The city of Paso Robles will ask the San Luis Obispo County Board of Supervisors to consider dedicating an annual portion of city-generated property taxes to help fund affordable housing projects in Paso.

On Oct. 3, the Paso City Council unanimously authorized the submittal of a formal letter to SLO County 1st District Supervisor John Peschong, which was signed by Mayor Steve Martin, making the request.

click to enlarge HOUSING SOLUTION? Paso Robles Mayor Steve Martin will submit a letter to SLO County 1st District Supervisor John Peschong asking for a new county affordable housing policy. - FILE PHOTO BY JAYSON MELLOM
  • File Photo By Jayson Mellom
  • HOUSING SOLUTION? Paso Robles Mayor Steve Martin will submit a letter to SLO County 1st District Supervisor John Peschong asking for a new county affordable housing policy.
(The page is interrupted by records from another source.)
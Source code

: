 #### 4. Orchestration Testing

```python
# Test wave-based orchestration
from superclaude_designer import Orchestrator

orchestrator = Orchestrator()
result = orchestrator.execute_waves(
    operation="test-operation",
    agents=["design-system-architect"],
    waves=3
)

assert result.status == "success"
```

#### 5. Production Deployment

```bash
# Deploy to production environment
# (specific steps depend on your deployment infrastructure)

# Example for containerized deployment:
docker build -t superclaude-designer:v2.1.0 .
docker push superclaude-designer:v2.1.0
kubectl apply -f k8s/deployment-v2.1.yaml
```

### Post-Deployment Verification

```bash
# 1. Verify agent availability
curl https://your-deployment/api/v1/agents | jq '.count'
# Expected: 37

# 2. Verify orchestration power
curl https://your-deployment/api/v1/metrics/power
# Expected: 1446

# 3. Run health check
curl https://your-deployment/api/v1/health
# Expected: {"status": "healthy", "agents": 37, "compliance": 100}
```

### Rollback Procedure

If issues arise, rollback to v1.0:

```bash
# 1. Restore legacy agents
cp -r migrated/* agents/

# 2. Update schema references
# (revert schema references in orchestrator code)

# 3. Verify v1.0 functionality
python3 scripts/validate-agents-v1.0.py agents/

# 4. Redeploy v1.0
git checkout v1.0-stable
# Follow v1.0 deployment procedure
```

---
Paso asks that the county earmark "up to 5 percent of the property taxes collected each year from property owners in the city of Paso to support the development of low-income housing in this city."

"The time has come for the city and county to effect real change in the inventory and cost of housing," a draft of Martin's letter reads. "These funds represent the 'tipping point' for organizations such as the Paso Housing Authority, Habitat for Humanity, People's Self-Help Housing, and others to finance desperately needed housing."

Martin said he's hopeful the letter will spark some conversation at the supervisor level about affordable housing policies. He said the policy endorsed in the letter would only affect taxpayers in the city of Paso and the funds would only be used to bolster affordable housing projects within city limits.

"This is not something forced on anybody else," Martin told New Times, but added in his letter that, "of course, this program could be made available to the other cities in the county if so desired by the Board of Supervisors."

The county will discuss its current affordable housing policy—the Inclusionary Housing Program that requires housing developers build affordable units or pay in-lieu fees—in November, and the Homebuilders' Association of the Central Coast has said it will advocate for its repeal. County supervisors Adam Hill and Bruce Gibson have opposed that stance and also called for starting a $5 million revolving fund dedicated to supporting affordable housing production.

In the wake of murmurs that the county's inclusionary program is at risk, on Oct. 3, the SLO City Council passed a formal resolution supporting the program.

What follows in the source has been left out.